Después, dirigiéndose a Hellen y a Wyatt, añadió con una sonrisa cansada—: descansad un poco hasta la cena, tenéis que dormir bien si mañana vais a salir en dirección a Thamret para vender los dátiles.

Ambos soltaron un suspiro pesado antes de asentir.

—¿Puedo ir yo también a Thamret?

¡Porfa, porfa!

—empezó a pedir Anne, girando en torno a Magda como un torbellino, con los morritos apretados en un gesto calculado.

La niña tenía muy claro quién mandaba en aquella casa.

—No —sentenció Magda.

Su tono, firme y sereno, no dejaba espacio a la réplica—.

En tres días empieza la escuela, así que tú y yo tenemos mucho que hacer hasta entonces.

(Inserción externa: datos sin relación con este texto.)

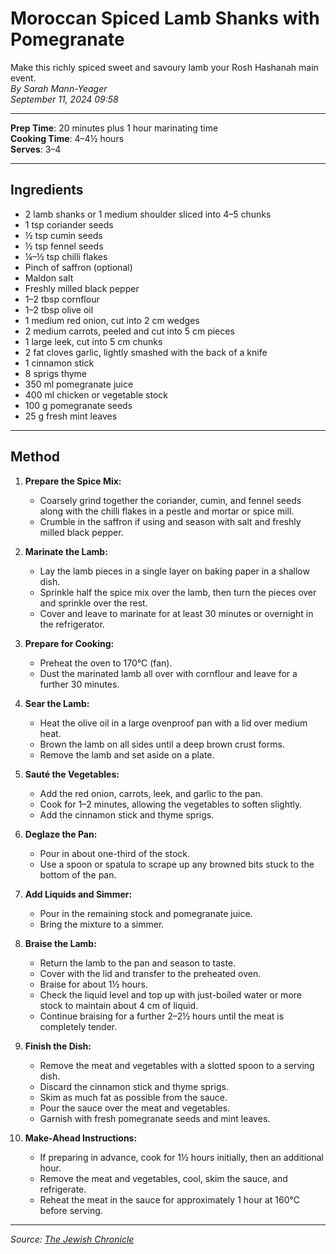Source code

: # Moroccan Spiced Lamb Shanks with Pomegranate

Make this richly spiced sweet and savoury lamb your Rosh Hashanah main event.  
*By Sarah Mann-Yeager*  
*September 11, 2024 09:58*

---

**Prep Time**: 20 minutes plus 1 hour marinating time  
**Cooking Time**: 4–4½ hours  
**Serves**: 3–4

---

## Ingredients

- 2 lamb shanks or 1 medium shoulder sliced into 4–5 chunks
- 1 tsp coriander seeds
- ½ tsp cumin seeds
- ½ tsp fennel seeds
- ¼–½ tsp chilli flakes
- Pinch of saffron (optional)
- Maldon salt
- Freshly milled black pepper
- 1–2 tbsp cornflour
- 1–2 tbsp olive oil
- 1 medium red onion, cut into 2 cm wedges
- 2 medium carrots, peeled and cut into 5 cm pieces
- 1 large leek, cut into 5 cm chunks
- 2 fat cloves garlic, lightly smashed with the back of a knife
- 1 cinnamon stick
- 8 sprigs thyme
- 350 ml pomegranate juice
- 400 ml chicken or vegetable stock
- 100 g pomegranate seeds
- 25 g fresh mint leaves

---

## Method

1. **Prepare the Spice Mix:**
   - Coarsely grind together the coriander, cumin, and fennel seeds along with the chilli flakes in a pestle and mortar or spice mill.
   - Crumble in the saffron if using and season with salt and freshly milled black pepper.

2. **Marinate the Lamb:**
   - Lay the lamb pieces in a single layer on baking paper in a shallow dish.
   - Sprinkle half the spice mix over the lamb, then turn the pieces over and sprinkle over the rest.
   - Cover and leave to marinate for at least 30 minutes or overnight in the refrigerator.

3. **Prepare for Cooking:**
   - Preheat the oven to 170°C (fan).
   - Dust the marinated lamb all over with cornflour and leave for a further 30 minutes.

4. **Sear the Lamb:**
   - Heat the olive oil in a large ovenproof pan with a lid over medium heat.
   - Brown the lamb on all sides until a deep brown crust forms.
   - Remove the lamb and set aside on a plate.

5. **Sauté the Vegetables:**
   - Add the red onion, carrots, leek, and garlic to the pan.
   - Cook for 1–2 minutes, allowing the vegetables to soften slightly.
   - Add the cinnamon stick and thyme sprigs.

6. **Deglaze the Pan:**
   - Pour in about one-third of the stock.
   - Use a spoon or spatula to scrape up any browned bits stuck to the bottom of the pan.

7. **Add Liquids and Simmer:**
   - Pour in the remaining stock and pomegranate juice.
   - Bring the mixture to a simmer.

8. **Braise the Lamb:**
   - Return the lamb to the pan and season to taste.
   - Cover with the lid and transfer to the preheated oven.
   - Braise for about 1½ hours.
   - Check the liquid level and top up with just-boiled water or more stock to maintain about 4 cm of liquid.
   - Continue braising for a further 2–2½ hours until the meat is completely tender.

9. **Finish the Dish:**
   - Remove the meat and vegetables with a slotted spoon to a serving dish.
   - Discard the cinnamon stick and thyme sprigs.
   - Skim as much fat as possible from the sauce.
   - Pour the sauce over the meat and vegetables.
   - Garnish with fresh pomegranate seeds and mint leaves.

10. **Make-Ahead Instructions:**
    - If preparing in advance, cook for 1½ hours initially, then an additional hour.
    - Remove the meat and vegetables, cool, skim the sauce, and refrigerate.
    - Reheat the meat in the sauce for approximately 1 hour at 160°C before serving.

---

*Source: [The Jewish Chronicle](https://www.thejc.com/lets-eat/recipe/moroccan-spiced-lamb-shanks-with-pomegranate-st39u1yb)*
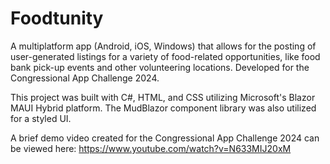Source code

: # Foodtunity
A multiplatform app (Android, iOS, Windows) that allows for the posting of user-generated listings for a variety of food-related opportunities, like food bank pick-up events and other volunteering locations. Developed for the Congressional App Challenge 2024.

This project was built with C#, HTML, and CSS utilizing Microsoft's Blazor MAUI Hybrid platform. The MudBlazor component library was also utilized for a styled UI. 

A brief demo video created for the Congressional App Challenge 2024 can be viewed here: https://www.youtube.com/watch?v=N633MIJ20xM
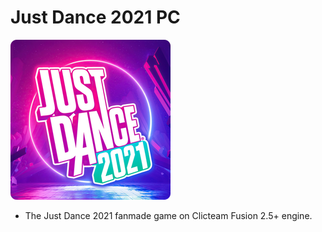 # Just Dance 2021 PC
![JustDance](Logo.png)
- The Just Dance 2021 fanmade game on Clicteam Fusion 2.5+ engine.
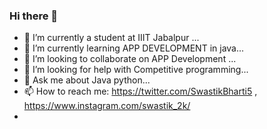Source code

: ### Hi there 👋


- 🔭 I’m currently a student at IIIT Jabalpur ...
- 🌱 I’m currently learning APP DEVELOPMENT in java...
- 👯 I’m looking to collaborate on APP Development ...
- 🤔 I’m looking for help with Competitive programming...
- 💬 Ask me about Java python...
- 📫 How to reach me: https://twitter.com/SwastikBharti5 , https://www.instagram.com/swastik_2k/
- 
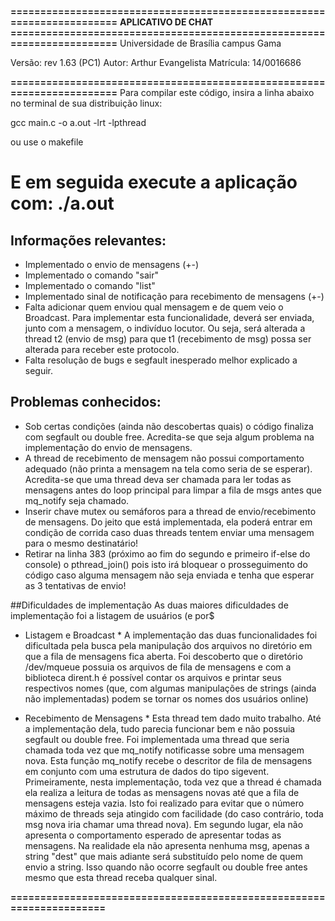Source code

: **=======================================================================**
 __APLICATIVO DE CHAT__
**=======================================================================**
 Universidade de Brasília
 campus Gama

 Versão: rev 1.63 (PC1)
 Autor: Arthur Evangelista
 Matrícula: 14/0016686

**=======================================================================**
Para compilar este código, insira a linha abaixo
no terminal de sua distribuição linux:

gcc main.c -o a.out -lrt -lpthread

ou use o makefile

E em seguida execute a aplicação com:
 ./a.out
=======================================================================
## Informações relevantes:
* Implementado o envio de mensagens (+-)
* Implementado o comando "sair"
* Implementado o comando "list"
* Implementado sinal de notificação para recebimento de mensagens (+-)
* Falta adicionar quem enviou qual mensagem e de quem veio o
Broadcast. Para implementar esta funcionalidade, deverá ser enviada,
junto com a mensagem, o indivíduo locutor. Ou seja, será alterada a
thread t2 (envio de msg) para que t1 (recebimento de msg) possa ser
alterada para receber este protocolo.
* Falta resolução de bugs e segfault inesperado melhor explicado a seguir.

## Problemas conhecidos:
   * Sob certas condições (ainda não descobertas quais) o código
finaliza com segfault ou double free. Acredita-se que seja algum problema
na implementação do envio de mensagens.
   * A thread de recebimento de mensagem não possui comportamento adequado
(não printa a mensagem na tela como seria de se esperar). Acredita-se que
uma thread deva ser chamada para ler todas as mensagens antes do loop
principal para limpar a fila de msgs antes que mq_notify seja chamado.
   * Inserir chave mutex ou semáforos para a thread de envio/recebimento
de mensagens. Do jeito que está implementada, ela poderá entrar em
condição de corrida caso duas threads tentem enviar uma mensagem para
o mesmo destinatário!
   * Retirar na linha 383 (próximo ao fim do segundo e primeiro if-else
do console) o pthread_join() pois isto irá bloquear o prosseguimento do
código caso alguma mensagem não seja enviada e tenha que esperar as 3
tentativas de envio!

##Dificuldades de implementação
As duas maiores dificuldades de implementação foi a listagem de usuários (e por$

* Listagem e Broadcast
        * A implementação das duas funcionalidades foi dificultada pela busca
pela manipulação dos arquivos no diretório em que a fila de mensagens fica
aberta. Foi descoberto que o diretório /dev/mqueue possuia os arquivos de
fila de mensagens e com a biblioteca dirent.h é possível contar os arquivos
e printar seus respectivos nomes (que, com algumas manipulações de strings
(ainda não implementadas) podem se tornar os nomes dos usuários online)

* Recebimento de Mensagens
        * Esta thread tem dado muito trabalho. Até a implementação dela,
tudo parecia funcionar bem e não possuia segfault ou double free. Foi
implementada uma thread que seria chamada toda vez que mq_notify notificasse
sobre uma mensagem nova. Esta função mq_notify recebe o descritor de fila de
mensagens em conjunto com uma estrutura de dados do tipo sigevent.
Primeiramente, nesta implementação, toda vez que a thread é chamada ela
realiza a leitura de todas as mensagens novas até que a fila de mensagens
esteja vazia. Isto foi realizado para evitar que o número máximo de threads
seja atingido com facilidade (do caso contrário, toda msg nova iria
chamar uma thread nova). Em segundo lugar, ela não apresenta o comportamento
esperado de apresentar todas as mensagens. Na realidade ela não apresenta
nenhuma msg, apenas a string "dest" que mais adiante será substituído pelo nome
de quem envio a string. Isso quando não ocorre segfault ou double free antes
mesmo que esta thread receba qualquer sinal.

**=====================================================================**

Anne bajó los hombros y asintió con un suspiro resignado.

—Ve a avisar a Aaliya.

Yo le enseñaré su dormitorio a Ziggur —intervino Hellen, inclinándose para dar un beso suave en la frente de Magda, que asintió antes de cruzar un gran arco cubierto por cortinas claras que llevaban al interior de la casa.

—Por aquí —me indicó Hellen.

La seguí por las escaleras de piedra hasta la tercera planta, donde un pasillo estrecho, abierto a la brisa del desierto, nos condujo a una de las estancias del extremo.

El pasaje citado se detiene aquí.